> Work required
From the records, pick out and copy each line containing "watch".

· · · · ·

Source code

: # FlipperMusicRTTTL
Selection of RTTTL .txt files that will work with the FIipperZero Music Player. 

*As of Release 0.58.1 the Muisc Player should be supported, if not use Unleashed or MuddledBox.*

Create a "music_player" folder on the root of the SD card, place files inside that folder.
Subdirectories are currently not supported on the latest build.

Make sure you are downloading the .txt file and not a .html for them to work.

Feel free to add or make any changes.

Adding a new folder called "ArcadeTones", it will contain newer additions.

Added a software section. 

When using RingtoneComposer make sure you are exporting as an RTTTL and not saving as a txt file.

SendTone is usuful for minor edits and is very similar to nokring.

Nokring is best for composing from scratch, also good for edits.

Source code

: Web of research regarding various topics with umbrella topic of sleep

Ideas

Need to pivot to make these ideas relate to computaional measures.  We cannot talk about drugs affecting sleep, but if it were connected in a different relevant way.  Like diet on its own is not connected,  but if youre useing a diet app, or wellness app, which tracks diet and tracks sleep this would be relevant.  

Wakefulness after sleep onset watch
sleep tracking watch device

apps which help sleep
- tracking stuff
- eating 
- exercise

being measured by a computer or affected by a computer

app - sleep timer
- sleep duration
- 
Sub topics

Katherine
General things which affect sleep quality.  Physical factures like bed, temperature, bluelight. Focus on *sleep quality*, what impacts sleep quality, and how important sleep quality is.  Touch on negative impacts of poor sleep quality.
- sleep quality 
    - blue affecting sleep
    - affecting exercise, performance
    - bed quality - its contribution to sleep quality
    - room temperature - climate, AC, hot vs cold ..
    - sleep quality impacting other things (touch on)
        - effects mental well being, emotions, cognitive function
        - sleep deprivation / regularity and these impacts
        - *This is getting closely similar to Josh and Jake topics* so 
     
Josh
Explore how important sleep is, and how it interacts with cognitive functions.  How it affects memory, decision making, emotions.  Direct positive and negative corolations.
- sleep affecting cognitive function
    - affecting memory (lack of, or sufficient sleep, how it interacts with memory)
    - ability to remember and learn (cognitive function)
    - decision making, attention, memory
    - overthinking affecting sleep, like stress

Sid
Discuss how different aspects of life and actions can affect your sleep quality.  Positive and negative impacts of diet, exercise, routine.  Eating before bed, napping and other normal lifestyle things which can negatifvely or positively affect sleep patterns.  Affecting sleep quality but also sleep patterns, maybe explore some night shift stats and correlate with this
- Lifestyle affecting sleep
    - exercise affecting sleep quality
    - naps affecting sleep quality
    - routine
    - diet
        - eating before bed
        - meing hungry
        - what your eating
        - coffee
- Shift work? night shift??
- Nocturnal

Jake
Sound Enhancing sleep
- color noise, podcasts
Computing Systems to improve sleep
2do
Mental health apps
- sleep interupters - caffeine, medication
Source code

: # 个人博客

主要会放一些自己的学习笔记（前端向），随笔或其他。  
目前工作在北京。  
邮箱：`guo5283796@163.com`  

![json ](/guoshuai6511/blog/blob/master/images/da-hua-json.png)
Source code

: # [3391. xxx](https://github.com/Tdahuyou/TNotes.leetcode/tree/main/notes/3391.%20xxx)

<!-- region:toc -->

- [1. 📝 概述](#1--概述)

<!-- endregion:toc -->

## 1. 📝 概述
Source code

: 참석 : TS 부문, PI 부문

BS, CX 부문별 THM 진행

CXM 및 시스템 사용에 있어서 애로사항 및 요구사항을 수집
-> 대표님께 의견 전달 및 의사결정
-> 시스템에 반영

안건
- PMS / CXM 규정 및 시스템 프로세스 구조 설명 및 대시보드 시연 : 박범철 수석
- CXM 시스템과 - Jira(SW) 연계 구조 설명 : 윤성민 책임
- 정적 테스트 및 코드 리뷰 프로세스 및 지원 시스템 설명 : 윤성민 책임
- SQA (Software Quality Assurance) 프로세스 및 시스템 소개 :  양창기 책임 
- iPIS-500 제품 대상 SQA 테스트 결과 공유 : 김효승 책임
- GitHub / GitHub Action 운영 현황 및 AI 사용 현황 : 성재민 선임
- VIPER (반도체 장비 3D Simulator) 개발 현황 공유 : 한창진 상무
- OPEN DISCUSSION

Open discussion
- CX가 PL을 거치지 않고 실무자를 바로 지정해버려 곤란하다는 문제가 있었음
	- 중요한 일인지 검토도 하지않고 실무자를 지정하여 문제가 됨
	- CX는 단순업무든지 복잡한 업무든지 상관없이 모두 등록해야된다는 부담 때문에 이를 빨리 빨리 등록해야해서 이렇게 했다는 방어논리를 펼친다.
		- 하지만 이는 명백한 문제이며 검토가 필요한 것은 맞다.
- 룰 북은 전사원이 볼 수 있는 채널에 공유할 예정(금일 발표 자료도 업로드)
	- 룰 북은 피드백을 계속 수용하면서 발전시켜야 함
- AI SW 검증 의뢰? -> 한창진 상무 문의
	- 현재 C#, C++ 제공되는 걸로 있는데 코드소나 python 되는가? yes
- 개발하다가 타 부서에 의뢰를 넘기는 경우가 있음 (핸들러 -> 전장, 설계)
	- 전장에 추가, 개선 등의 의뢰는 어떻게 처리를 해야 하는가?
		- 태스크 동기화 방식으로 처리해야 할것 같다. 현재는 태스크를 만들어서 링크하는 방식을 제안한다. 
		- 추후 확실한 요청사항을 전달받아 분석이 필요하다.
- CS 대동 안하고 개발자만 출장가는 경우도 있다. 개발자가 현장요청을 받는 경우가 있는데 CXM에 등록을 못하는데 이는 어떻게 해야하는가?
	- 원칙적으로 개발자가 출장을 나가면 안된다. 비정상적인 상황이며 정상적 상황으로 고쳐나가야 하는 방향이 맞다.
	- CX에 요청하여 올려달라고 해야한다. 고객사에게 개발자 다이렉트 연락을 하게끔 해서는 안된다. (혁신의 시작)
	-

· · · · ·

> Worked solution
Wakefulness after sleep onset watch
sleep tracking watch device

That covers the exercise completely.